= Exercise aim =
Quote all of the data below exactly, please.

= Data under study =
>>>

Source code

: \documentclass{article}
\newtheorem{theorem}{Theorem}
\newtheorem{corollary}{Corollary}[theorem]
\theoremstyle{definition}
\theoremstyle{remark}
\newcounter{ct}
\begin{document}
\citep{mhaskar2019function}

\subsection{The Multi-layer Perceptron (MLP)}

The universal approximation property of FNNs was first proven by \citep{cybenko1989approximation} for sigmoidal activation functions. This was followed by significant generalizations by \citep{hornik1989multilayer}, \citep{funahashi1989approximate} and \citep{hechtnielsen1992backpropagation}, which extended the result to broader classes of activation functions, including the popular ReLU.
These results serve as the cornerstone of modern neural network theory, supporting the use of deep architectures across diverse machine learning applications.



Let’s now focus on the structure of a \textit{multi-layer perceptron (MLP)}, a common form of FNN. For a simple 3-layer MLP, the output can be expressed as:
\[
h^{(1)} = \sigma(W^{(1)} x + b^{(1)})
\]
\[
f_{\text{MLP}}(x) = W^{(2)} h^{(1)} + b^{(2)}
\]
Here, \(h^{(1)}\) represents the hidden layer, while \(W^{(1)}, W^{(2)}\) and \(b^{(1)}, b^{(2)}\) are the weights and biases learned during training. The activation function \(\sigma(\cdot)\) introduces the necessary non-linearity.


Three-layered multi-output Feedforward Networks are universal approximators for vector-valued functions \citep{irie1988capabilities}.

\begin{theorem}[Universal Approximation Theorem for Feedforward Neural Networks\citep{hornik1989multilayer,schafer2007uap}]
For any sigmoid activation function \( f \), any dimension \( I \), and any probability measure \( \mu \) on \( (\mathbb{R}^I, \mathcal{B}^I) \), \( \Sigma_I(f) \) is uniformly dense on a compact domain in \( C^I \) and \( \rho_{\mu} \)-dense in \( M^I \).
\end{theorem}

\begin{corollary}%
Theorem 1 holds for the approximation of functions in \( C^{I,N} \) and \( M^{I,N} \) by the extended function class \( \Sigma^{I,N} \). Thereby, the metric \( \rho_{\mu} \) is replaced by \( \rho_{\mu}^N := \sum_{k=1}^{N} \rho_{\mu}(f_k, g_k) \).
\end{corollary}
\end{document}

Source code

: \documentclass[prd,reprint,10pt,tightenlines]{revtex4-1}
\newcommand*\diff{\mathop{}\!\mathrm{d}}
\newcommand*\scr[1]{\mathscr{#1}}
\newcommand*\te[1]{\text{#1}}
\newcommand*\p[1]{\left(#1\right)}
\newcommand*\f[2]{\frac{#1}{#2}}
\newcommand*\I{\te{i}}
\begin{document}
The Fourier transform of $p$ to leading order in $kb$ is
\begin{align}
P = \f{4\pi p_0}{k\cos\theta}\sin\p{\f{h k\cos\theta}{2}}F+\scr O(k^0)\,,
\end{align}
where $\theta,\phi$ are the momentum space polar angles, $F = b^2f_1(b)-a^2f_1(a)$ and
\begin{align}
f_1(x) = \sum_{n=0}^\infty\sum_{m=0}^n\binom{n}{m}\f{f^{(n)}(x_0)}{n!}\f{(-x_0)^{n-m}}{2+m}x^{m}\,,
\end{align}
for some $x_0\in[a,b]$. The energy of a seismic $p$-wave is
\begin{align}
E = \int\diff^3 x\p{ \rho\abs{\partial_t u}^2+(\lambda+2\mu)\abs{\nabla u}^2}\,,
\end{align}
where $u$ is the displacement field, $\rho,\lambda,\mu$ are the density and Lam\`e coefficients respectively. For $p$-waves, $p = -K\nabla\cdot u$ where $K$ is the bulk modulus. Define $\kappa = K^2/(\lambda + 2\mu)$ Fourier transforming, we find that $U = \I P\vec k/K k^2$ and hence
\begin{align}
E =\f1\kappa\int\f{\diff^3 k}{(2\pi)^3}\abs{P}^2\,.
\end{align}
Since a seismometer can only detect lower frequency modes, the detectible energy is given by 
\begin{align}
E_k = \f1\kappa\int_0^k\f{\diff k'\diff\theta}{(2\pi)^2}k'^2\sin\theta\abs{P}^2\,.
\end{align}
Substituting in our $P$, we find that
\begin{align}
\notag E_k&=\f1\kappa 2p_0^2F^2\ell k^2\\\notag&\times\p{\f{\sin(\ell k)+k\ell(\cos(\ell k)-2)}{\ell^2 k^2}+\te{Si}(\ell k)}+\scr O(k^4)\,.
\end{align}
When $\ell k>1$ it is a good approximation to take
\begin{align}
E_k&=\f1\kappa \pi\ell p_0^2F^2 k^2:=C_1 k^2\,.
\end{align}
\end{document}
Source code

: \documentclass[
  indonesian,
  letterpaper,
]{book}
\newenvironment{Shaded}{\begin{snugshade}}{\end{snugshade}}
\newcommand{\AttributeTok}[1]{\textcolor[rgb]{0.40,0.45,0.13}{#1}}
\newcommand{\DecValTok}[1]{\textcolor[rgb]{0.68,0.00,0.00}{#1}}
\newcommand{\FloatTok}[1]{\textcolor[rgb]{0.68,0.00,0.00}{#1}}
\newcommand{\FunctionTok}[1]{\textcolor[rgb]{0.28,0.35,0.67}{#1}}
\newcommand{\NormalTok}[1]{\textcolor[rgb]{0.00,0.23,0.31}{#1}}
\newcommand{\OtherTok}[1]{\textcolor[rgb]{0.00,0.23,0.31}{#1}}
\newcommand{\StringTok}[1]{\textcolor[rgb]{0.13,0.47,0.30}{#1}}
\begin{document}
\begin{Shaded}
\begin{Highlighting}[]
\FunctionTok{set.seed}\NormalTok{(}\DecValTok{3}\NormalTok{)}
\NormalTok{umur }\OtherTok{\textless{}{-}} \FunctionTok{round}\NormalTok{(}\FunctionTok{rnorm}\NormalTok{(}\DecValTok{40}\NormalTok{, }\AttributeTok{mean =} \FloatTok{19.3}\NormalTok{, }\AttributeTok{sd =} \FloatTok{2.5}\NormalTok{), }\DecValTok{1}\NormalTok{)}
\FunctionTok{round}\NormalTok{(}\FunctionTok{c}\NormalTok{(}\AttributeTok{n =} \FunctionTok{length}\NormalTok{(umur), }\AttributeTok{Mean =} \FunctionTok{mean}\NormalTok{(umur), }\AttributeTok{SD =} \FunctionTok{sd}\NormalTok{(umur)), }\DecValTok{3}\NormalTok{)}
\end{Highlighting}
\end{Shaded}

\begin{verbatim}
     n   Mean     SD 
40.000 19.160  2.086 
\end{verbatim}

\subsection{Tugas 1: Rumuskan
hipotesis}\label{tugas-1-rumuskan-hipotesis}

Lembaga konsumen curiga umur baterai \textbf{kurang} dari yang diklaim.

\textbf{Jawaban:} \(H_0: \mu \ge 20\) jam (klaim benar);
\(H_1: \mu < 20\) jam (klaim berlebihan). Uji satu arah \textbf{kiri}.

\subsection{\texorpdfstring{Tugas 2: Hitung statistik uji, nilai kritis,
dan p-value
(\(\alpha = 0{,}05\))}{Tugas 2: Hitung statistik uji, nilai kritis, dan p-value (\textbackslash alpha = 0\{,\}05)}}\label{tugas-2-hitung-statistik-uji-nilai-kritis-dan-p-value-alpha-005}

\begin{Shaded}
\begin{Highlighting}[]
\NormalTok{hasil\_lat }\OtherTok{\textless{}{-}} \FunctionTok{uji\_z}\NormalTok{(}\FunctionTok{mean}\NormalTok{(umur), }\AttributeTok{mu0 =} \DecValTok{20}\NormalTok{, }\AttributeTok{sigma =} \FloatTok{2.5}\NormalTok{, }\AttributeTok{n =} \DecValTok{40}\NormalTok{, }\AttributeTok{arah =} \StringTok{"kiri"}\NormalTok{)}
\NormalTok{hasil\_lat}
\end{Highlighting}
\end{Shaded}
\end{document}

<<<

= Exercise result =
Source code

: \documentclass{article}
\newtheorem{theorem}{Theorem}
\newtheorem{corollary}{Corollary}[theorem]
\theoremstyle{definition}
\theoremstyle{remark}
\newcounter{ct}
\begin{document}
\citep{mhaskar2019function}

\subsection{The Multi-layer Perceptron (MLP)}

The universal approximation property of FNNs was first proven by \citep{cybenko1989approximation} for sigmoidal activation functions. This was followed by significant generalizations by \citep{hornik1989multilayer}, \citep{funahashi1989approximate} and \citep{hechtnielsen1992backpropagation}, which extended the result to broader classes of activation functions, including the popular ReLU.
These results serve as the cornerstone of modern neural network theory, supporting the use of deep architectures across diverse machine learning applications.



Let’s now focus on the structure of a \textit{multi-layer perceptron (MLP)}, a common form of FNN. For a simple 3-layer MLP, the output can be expressed as:
\[
h^{(1)} = \sigma(W^{(1)} x + b^{(1)})
\]
\[
f_{\text{MLP}}(x) = W^{(2)} h^{(1)} + b^{(2)}
\]
Here, \(h^{(1)}\) represents the hidden layer, while \(W^{(1)}, W^{(2)}\) and \(b^{(1)}, b^{(2)}\) are the weights and biases learned during training. The activation function \(\sigma(\cdot)\) introduces the necessary non-linearity.


Three-layered multi-output Feedforward Networks are universal approximators for vector-valued functions \citep{irie1988capabilities}.

\begin{theorem}[Universal Approximation Theorem for Feedforward Neural Networks\citep{hornik1989multilayer,schafer2007uap}]
For any sigmoid activation function \( f \), any dimension \( I \), and any probability measure \( \mu \) on \( (\mathbb{R}^I, \mathcal{B}^I) \), \( \Sigma_I(f) \) is uniformly dense on a compact domain in \( C^I \) and \( \rho_{\mu} \)-dense in \( M^I \).
\end{theorem}

\begin{corollary}%
Theorem 1 holds for the approximation of functions in \( C^{I,N} \) and \( M^{I,N} \) by the extended function class \( \Sigma^{I,N} \). Thereby, the metric \( \rho_{\mu} \) is replaced by \( \rho_{\mu}^N := \sum_{k=1}^{N} \rho_{\mu}(f_k, g_k) \).
\end{corollary}
\end{document}

Source code

: \documentclass[prd,reprint,10pt,tightenlines]{revtex4-1}
\newcommand*\diff{\mathop{}\!\mathrm{d}}
\newcommand*\scr[1]{\mathscr{#1}}
\newcommand*\te[1]{\text{#1}}
\newcommand*\p[1]{\left(#1\right)}
\newcommand*\f[2]{\frac{#1}{#2}}
\newcommand*\I{\te{i}}
\begin{document}
The Fourier transform of $p$ to leading order in $kb$ is
\begin{align}
P = \f{4\pi p_0}{k\cos\theta}\sin\p{\f{h k\cos\theta}{2}}F+\scr O(k^0)\,,
\end{align}
where $\theta,\phi$ are the momentum space polar angles, $F = b^2f_1(b)-a^2f_1(a)$ and
\begin{align}
f_1(x) = \sum_{n=0}^\infty\sum_{m=0}^n\binom{n}{m}\f{f^{(n)}(x_0)}{n!}\f{(-x_0)^{n-m}}{2+m}x^{m}\,,
\end{align}
for some $x_0\in[a,b]$. The energy of a seismic $p$-wave is
\begin{align}
E = \int\diff^3 x\p{ \rho\abs{\partial_t u}^2+(\lambda+2\mu)\abs{\nabla u}^2}\,,
\end{align}
where $u$ is the displacement field, $\rho,\lambda,\mu$ are the density and Lam\`e coefficients respectively. For $p$-waves, $p = -K\nabla\cdot u$ where $K$ is the bulk modulus. Define $\kappa = K^2/(\lambda + 2\mu)$ Fourier transforming, we find that $U = \I P\vec k/K k^2$ and hence
\begin{align}
E =\f1\kappa\int\f{\diff^3 k}{(2\pi)^3}\abs{P}^2\,.
\end{align}
Since a seismometer can only detect lower frequency modes, the detectible energy is given by 
\begin{align}
E_k = \f1\kappa\int_0^k\f{\diff k'\diff\theta}{(2\pi)^2}k'^2\sin\theta\abs{P}^2\,.
\end{align}
Substituting in our $P$, we find that
\begin{align}
\notag E_k&=\f1\kappa 2p_0^2F^2\ell k^2\\\notag&\times\p{\f{\sin(\ell k)+k\ell(\cos(\ell k)-2)}{\ell^2 k^2}+\te{Si}(\ell k)}+\scr O(k^4)\,.
\end{align}
When $\ell k>1$ it is a good approximation to take
\begin{align}
E_k&=\f1\kappa \pi\ell p_0^2F^2 k^2:=C_1 k^2\,.
\end{align}
\end{document}
Source code

: \documentclass[
  indonesian,
  letterpaper,
]{book}
\newenvironment{Shaded}{\begin{snugshade}}{\end{snugshade}}
\newcommand{\AttributeTok}[1]{\textcolor[rgb]{0.40,0.45,0.13}{#1}}
\newcommand{\DecValTok}[1]{\textcolor[rgb]{0.68,0.00,0.00}{#1}}
\newcommand{\FloatTok}[1]{\textcolor[rgb]{0.68,0.00,0.00}{#1}}
\newcommand{\FunctionTok}[1]{\textcolor[rgb]{0.28,0.35,0.67}{#1}}
\newcommand{\NormalTok}[1]{\textcolor[rgb]{0.00,0.23,0.31}{#1}}
\newcommand{\OtherTok}[1]{\textcolor[rgb]{0.00,0.23,0.31}{#1}}
\newcommand{\StringTok}[1]{\textcolor[rgb]{0.13,0.47,0.30}{#1}}
\begin{document}
\begin{Shaded}
\begin{Highlighting}[]
\FunctionTok{set.seed}\NormalTok{(}\DecValTok{3}\NormalTok{)}
\NormalTok{umur }\OtherTok{\textless{}{-}} \FunctionTok{round}\NormalTok{(}\FunctionTok{rnorm}\NormalTok{(}\DecValTok{40}\NormalTok{, }\AttributeTok{mean =} \FloatTok{19.3}\NormalTok{, }\AttributeTok{sd =} \FloatTok{2.5}\NormalTok{), }\DecValTok{1}\NormalTok{)}
\FunctionTok{round}\NormalTok{(}\FunctionTok{c}\NormalTok{(}\AttributeTok{n =} \FunctionTok{length}\NormalTok{(umur), }\AttributeTok{Mean =} \FunctionTok{mean}\NormalTok{(umur), }\AttributeTok{SD =} \FunctionTok{sd}\NormalTok{(umur)), }\DecValTok{3}\NormalTok{)}
\end{Highlighting}
\end{Shaded}

\begin{verbatim}
     n   Mean     SD 
40.000 19.160  2.086 
\end{verbatim}

\subsection{Tugas 1: Rumuskan
hipotesis}\label{tugas-1-rumuskan-hipotesis}

Lembaga konsumen curiga umur baterai \textbf{kurang} dari yang diklaim.

\textbf{Jawaban:} \(H_0: \mu \ge 20\) jam (klaim benar);
\(H_1: \mu < 20\) jam (klaim berlebihan). Uji satu arah \textbf{kiri}.

\subsection{\texorpdfstring{Tugas 2: Hitung statistik uji, nilai kritis,
dan p-value
(\(\alpha = 0{,}05\))}{Tugas 2: Hitung statistik uji, nilai kritis, dan p-value (\textbackslash alpha = 0\{,\}05)}}\label{tugas-2-hitung-statistik-uji-nilai-kritis-dan-p-value-alpha-005}

\begin{Shaded}
\begin{Highlighting}[]
\NormalTok{hasil\_lat }\OtherTok{\textless{}{-}} \FunctionTok{uji\_z}\NormalTok{(}\FunctionTok{mean}\NormalTok{(umur), }\AttributeTok{mu0 =} \DecValTok{20}\NormalTok{, }\AttributeTok{sigma =} \FloatTok{2.5}\NormalTok{, }\AttributeTok{n =} \DecValTok{40}\NormalTok{, }\AttributeTok{arah =} \StringTok{"kiri"}\NormalTok{)}
\NormalTok{hasil\_lat}
\end{Highlighting}
\end{Shaded}
\end{document}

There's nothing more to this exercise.